Or, à bien y songer, « Je t’aime » est la plus grande pauvreté qu’on puisse dire en pareille occasion. Qu’on se figure au juste ce que signifie « Je t’aime », j’entends : le peu que ça veut dire, le flou, la bêtise que c’est, sans parler encore de la manière dont c’est plaqué et « balancé » là. Selon les coutumes, c’est déjà ou bien un engagement de toute éternité comme chez le mystico-religieux, ou bien la révélation d’une passion immédiate et forte comme chez le passionné-hédoniste ; mais ça peut, et chacun le sait, vouloir dire encore bien des choses, depuis le renouvellement d’un engagement pour quelque cause, l’affection passée en routine et qui tâche à se redorer, la contractualisation qu’on espère renouvelée par un : « Je t’aime » retour, un simple désir d’être aimé et peut-être pour ce qu’on ne mérite pas comme une pitié adressée à soi-même, l’auto-persuasion par laquelle en le disant on se figure aimer ou capable d’aimer, ou encore le désir d’un malheur, le souhait lointain, tout au fond, de ne rien recevoir et de rester seul ensuite en posture de martyr, personnage héroïque que le romantisme nous a bêtement appris à aduler (ou qu’on m’explique pourquoi tant de gens déclarent leur amour avec la certitude d’être mal reçus)… il n’y a presque que de l’imprécisé dans cette expression. Cette tournure n’a pour tout avantage, à la rigueur, qu’un aspect pratique, c’est de faire savoir une affection dans l’espoir que, cette affection étant déjà secrètement partagée, il n’y aura pas besoin de s’expliquer davantage, parce que l’aveu ou le baiser viendra juste après. Mais c’est médiocre d’être ainsi incapable – réticent en vérité – de développer la teneur de son intimité. Ne pas savoir se dire, c’est n’être personne : et qui, sage, voudrait partager rien qu’une portion de sa vie avec un fantôme qui fait dès le commencement le témoignage de son insuffisance ou de son vide ? J’ignore qui on peut persuader avec une telle vacuité, mais je gage que ce sésame superficiel ne peut marcher qu’avec d’autres superficialités.

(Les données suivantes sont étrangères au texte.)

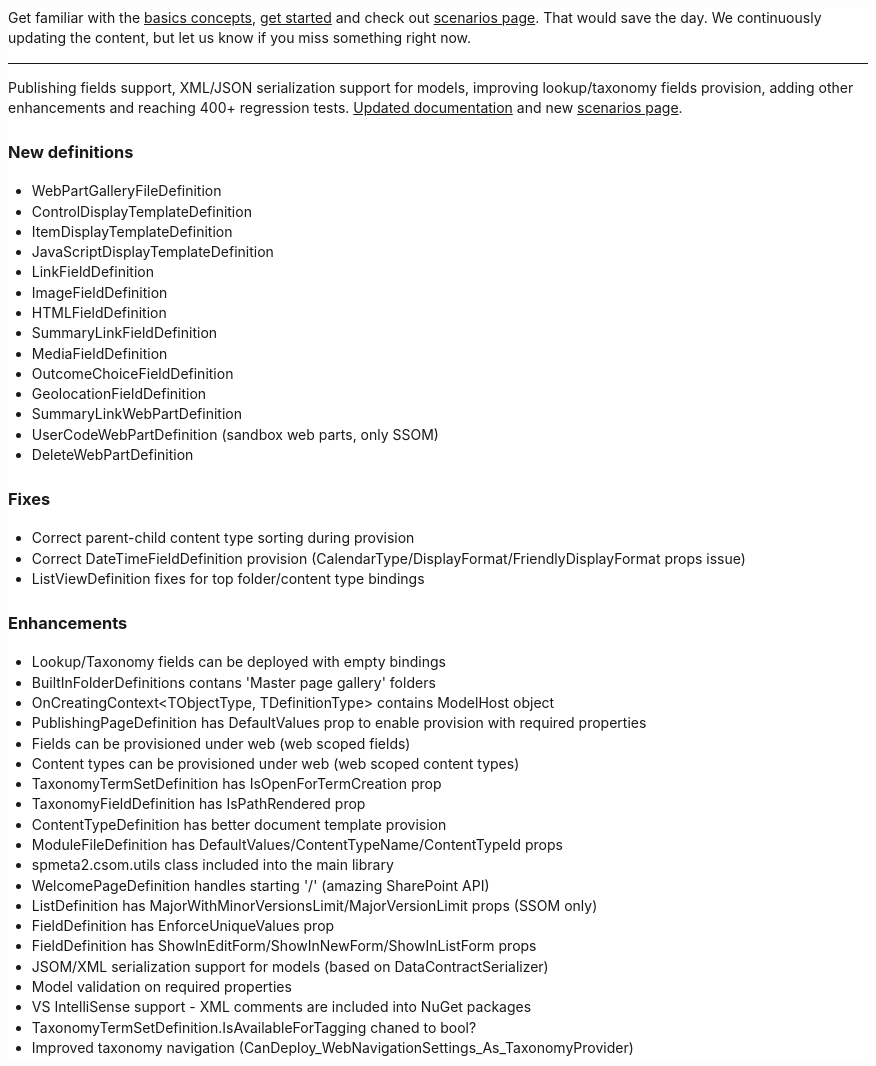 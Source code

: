 Get familiar with the [basics concepts](http://docs.subpointsolutions.com/spmeta2/), [get started](http://docs.subpointsolutions.com/spmeta2/basics/getting-started/) and check out [scenarios page](http://docs.subpointsolutions.com/spmeta2/scenarios/). That would save the day. We continuously updating the content, but let us know if you miss something right now.

<hr />

Publishing fields support, XML/JSON serialization support for models, improving lookup/taxonomy fields provision, adding other enhancements and reaching 400+ regression tests. [Updated documentation](http://docs.subpointsolutions.com/spmeta2/) and new [scenarios page](http://docs.subpointsolutions.com/spmeta2/scenarios/). 

### New definitions
* WebPartGalleryFileDefinition
* ControlDisplayTemplateDefinition
* ItemDisplayTemplateDefinition
* JavaScriptDisplayTemplateDefinition
* LinkFieldDefinition
* ImageFieldDefinition
* HTMLFieldDefinition
* SummaryLinkFieldDefinition
* MediaFieldDefinition
* OutcomeChoiceFieldDefinition
* GeolocationFieldDefinition
* SummaryLinkWebPartDefinition
* UserCodeWebPartDefinition (sandbox web parts, only SSOM)
* DeleteWebPartDefinition 

### Fixes
* Correct parent-child content type sorting during provision
* Correct DateTimeFieldDefinition provision (CalendarType/DisplayFormat/FriendlyDisplayFormat props issue)
* ListViewDefinition fixes for top folder/content type bindings

### Enhancements
* Lookup/Taxonomy fields can be deployed with empty bindings
* BuiltInFolderDefinitions contans 'Master page gallery' folders
* OnCreatingContext<TObjectType, TDefinitionType> contains ModelHost object
* PublishingPageDefinition has DefaultValues prop to enable provision with required properties
* Fields can be provisioned under web (web scoped fields)
* Content types can be provisioned under web (web scoped content types)
* TaxonomyTermSetDefinition has IsOpenForTermCreation prop
* TaxonomyFieldDefinition has IsPathRendered prop
* ContentTypeDefinition has better document template provision
* ModuleFileDefinition has DefaultValues/ContentTypeName/ContentTypeId props
* spmeta2.csom.utils class included into the main library
* WelcomePageDefinition handles starting '/' (amazing SharePoint API) 
* ListDefinition has MajorWithMinorVersionsLimit/MajorVersionLimit props (SSOM only)
* FieldDefinition has EnforceUniqueValues prop
* FieldDefinition has ShowInEditForm/ShowInNewForm/ShowInListForm props
* JSOM/XML serialization support for models (based on DataContractSerializer)
* Model validation on required properties 
* VS IntelliSense support - XML comments are included into NuGet packages
* TaxonomyTermSetDefinition.IsAvailableForTagging chaned to bool?
* Improved taxonomy navigation (CanDeploy_WebNavigationSettings_As_TaxonomyProvider)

À la limite, il n’y a qu’une situation qui rendrait valable ce « Je t’aime », c’est celle où l’on aurait au préalable explicité notre sentiment : « Je t’aime » résumerait ainsi et viendrait couronner l’ensemble d’une description, mais de façon assez superfétatoire, pour la formule – et en tant que formule, ça abîme, à mon sens, ça finit une déclaration faite pour être véridique et touchante par du banal et du creux (c’est que chacun sait en dire autant), c’est impersonnel et contre-productif, une synthèse commune et un raccourci sans parure ni sens. C’est, comme après une démonstration longue et minutieuse, revenir à l’idée générale et vague, à la thèse sans plus : ça appauvrit l’effort de véracité, et le discours n’y gagne rien.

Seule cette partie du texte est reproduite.